*** Source data ***
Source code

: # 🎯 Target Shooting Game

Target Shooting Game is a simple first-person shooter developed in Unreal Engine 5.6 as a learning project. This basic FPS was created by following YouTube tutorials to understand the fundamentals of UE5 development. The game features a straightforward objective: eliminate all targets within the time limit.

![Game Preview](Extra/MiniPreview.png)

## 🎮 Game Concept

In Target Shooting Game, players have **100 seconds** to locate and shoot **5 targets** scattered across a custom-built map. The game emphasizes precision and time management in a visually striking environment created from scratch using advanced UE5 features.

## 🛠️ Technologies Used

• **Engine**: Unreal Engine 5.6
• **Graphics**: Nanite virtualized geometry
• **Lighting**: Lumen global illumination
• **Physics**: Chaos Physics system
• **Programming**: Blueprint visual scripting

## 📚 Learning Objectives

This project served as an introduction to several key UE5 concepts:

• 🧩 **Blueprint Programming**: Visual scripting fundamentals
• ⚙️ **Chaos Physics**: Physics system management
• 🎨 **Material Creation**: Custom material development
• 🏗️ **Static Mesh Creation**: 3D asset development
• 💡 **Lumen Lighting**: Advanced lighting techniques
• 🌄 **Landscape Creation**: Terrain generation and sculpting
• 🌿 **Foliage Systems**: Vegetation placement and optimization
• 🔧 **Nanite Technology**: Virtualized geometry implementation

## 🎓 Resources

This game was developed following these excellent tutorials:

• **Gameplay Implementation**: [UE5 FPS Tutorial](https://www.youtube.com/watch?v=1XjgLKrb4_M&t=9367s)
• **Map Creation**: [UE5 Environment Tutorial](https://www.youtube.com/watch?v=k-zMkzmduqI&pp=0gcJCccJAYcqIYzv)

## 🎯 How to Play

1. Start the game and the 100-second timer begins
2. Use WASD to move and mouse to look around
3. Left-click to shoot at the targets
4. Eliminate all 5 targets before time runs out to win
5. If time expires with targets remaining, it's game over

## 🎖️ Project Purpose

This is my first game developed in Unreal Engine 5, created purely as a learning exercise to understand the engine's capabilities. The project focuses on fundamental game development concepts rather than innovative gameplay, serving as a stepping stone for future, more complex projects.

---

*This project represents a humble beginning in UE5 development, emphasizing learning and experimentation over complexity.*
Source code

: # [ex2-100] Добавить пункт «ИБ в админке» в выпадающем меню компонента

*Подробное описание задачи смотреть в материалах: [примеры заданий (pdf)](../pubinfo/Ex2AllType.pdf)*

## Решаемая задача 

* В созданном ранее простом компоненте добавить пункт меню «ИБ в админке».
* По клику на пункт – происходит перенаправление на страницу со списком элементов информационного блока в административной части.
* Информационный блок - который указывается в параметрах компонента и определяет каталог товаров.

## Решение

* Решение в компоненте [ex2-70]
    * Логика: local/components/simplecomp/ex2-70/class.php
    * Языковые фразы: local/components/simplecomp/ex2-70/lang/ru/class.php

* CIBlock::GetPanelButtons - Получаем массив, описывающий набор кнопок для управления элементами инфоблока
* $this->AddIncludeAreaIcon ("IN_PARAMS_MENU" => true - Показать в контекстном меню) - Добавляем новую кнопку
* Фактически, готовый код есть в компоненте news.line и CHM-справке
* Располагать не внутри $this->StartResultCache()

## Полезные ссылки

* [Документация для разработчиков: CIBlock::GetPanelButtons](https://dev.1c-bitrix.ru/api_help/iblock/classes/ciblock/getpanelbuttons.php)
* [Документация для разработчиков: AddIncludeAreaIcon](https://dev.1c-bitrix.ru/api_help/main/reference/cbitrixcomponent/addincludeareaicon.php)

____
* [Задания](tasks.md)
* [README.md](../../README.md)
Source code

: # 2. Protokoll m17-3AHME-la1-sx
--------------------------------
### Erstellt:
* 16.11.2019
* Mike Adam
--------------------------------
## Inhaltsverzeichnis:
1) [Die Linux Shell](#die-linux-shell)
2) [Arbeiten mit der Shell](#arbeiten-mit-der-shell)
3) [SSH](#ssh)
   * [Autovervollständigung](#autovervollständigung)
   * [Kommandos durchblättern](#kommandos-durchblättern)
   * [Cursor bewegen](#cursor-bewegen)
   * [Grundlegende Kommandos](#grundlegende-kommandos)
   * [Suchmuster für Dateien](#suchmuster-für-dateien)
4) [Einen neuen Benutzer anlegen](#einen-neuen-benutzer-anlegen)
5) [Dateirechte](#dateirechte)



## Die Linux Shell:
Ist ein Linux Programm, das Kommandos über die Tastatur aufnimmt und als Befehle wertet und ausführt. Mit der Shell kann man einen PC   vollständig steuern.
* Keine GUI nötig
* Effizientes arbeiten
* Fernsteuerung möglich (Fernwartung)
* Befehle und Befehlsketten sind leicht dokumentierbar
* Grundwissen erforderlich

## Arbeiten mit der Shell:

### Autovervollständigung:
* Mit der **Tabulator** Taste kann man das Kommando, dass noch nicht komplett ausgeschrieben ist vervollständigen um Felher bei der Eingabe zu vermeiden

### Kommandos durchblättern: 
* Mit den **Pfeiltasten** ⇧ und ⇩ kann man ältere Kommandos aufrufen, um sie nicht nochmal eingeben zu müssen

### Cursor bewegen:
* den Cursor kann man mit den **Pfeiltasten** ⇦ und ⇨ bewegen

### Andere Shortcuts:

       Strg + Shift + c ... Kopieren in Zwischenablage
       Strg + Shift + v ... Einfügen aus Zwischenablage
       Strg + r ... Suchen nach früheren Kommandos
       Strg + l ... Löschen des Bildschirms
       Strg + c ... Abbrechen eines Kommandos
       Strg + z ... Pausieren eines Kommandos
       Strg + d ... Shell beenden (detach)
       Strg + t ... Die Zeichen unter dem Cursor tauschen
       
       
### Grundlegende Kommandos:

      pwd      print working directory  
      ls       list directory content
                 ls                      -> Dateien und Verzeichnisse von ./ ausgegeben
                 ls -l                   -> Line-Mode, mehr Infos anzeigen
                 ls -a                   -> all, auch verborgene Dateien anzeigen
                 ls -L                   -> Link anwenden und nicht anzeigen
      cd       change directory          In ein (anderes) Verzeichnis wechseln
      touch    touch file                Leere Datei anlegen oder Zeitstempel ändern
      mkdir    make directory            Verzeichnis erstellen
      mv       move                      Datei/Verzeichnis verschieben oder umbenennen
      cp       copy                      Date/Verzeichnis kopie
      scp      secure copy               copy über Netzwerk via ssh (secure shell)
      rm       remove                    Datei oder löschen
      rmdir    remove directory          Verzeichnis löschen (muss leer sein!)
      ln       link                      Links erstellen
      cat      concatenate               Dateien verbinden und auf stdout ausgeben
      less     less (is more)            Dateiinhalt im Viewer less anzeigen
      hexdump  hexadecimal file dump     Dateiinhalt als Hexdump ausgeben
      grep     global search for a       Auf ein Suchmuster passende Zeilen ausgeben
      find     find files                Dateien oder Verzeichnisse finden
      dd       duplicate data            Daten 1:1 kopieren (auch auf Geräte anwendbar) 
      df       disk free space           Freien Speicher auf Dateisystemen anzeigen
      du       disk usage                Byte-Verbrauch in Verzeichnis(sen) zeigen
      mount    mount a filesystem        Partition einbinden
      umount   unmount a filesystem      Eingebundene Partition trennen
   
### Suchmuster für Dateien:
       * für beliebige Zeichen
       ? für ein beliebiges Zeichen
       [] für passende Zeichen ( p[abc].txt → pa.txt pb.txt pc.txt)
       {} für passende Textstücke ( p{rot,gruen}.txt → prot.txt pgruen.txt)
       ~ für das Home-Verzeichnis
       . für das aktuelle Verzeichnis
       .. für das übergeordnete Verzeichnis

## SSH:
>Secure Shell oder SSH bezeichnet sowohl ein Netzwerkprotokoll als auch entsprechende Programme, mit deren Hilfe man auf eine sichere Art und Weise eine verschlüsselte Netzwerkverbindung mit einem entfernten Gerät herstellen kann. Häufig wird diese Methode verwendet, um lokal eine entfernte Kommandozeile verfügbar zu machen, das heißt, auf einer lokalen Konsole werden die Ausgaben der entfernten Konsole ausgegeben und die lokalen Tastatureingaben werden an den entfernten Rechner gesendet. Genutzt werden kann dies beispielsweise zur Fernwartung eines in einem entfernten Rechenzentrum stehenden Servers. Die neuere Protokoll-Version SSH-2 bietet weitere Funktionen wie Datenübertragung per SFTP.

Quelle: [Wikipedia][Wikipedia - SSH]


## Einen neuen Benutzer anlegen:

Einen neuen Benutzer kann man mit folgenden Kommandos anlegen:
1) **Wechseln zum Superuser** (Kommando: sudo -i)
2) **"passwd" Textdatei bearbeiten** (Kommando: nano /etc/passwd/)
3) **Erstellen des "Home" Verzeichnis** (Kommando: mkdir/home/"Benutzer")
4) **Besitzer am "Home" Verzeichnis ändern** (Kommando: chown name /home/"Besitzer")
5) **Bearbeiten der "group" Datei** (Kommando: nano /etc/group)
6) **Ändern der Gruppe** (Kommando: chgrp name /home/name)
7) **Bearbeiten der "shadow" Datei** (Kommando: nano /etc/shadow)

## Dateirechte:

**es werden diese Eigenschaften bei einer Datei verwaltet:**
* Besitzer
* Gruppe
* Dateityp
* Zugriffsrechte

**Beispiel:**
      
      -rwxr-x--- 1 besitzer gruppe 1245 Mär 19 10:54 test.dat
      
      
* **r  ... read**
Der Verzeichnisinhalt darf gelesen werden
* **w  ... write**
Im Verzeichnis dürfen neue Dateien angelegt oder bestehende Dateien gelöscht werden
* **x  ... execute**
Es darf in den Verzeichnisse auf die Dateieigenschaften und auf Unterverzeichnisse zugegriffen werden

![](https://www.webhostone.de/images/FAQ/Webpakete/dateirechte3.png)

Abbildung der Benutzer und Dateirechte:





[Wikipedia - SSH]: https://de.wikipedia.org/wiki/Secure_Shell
*** End of Source data ***
*** Source data ***
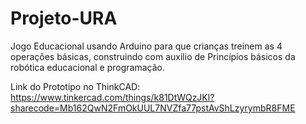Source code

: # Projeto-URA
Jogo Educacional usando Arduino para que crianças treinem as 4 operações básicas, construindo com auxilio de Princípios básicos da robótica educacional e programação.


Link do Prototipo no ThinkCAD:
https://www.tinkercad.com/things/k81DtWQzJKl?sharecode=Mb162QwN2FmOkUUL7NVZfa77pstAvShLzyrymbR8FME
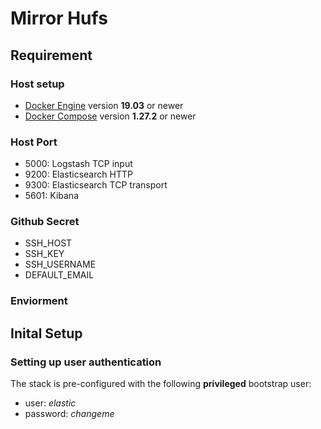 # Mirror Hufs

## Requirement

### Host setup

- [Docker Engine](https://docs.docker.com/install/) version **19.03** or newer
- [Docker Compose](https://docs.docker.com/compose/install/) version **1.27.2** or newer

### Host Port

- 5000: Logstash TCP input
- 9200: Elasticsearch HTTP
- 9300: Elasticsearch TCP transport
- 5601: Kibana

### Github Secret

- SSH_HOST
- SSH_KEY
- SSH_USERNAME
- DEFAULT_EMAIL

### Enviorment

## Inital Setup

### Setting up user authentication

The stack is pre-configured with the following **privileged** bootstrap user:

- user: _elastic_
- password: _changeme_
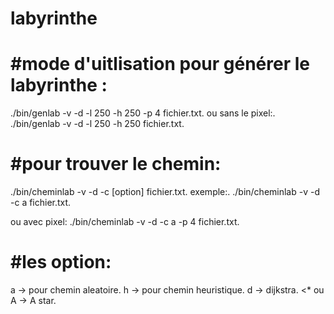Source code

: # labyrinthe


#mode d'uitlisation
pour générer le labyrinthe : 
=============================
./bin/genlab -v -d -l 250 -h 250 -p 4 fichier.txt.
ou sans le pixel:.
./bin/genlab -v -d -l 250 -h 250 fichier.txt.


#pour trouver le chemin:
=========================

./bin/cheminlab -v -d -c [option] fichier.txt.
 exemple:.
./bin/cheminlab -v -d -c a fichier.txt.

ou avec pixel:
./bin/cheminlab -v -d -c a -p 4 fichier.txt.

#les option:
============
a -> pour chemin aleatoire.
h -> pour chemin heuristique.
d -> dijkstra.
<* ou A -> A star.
*** End of Source data ***
# [Task directions]
Your answer should consist only of the lines above between the line holding "Target Shooting Game is" and the line holding "This project served", inclusive, each transcribed exactly.

# [Reply to the exercise]
Target Shooting Game is a simple first-person shooter developed in Unreal Engine 5.6 as a learning project. This basic FPS was created by following YouTube tutorials to understand the fundamentals of UE5 development. The game features a straightforward objective: eliminate all targets within the time limit.

![Game Preview](Extra/MiniPreview.png)

## 🎮 Game Concept

In Target Shooting Game, players have **100 seconds** to locate and shoot **5 targets** scattered across a custom-built map. The game emphasizes precision and time management in a visually striking environment created from scratch using advanced UE5 features.

## 🛠️ Technologies Used

• **Engine**: Unreal Engine 5.6
• **Graphics**: Nanite virtualized geometry
• **Lighting**: Lumen global illumination
• **Physics**: Chaos Physics system
• **Programming**: Blueprint visual scripting

## 📚 Learning Objectives

This project served as an introduction to several key UE5 concepts:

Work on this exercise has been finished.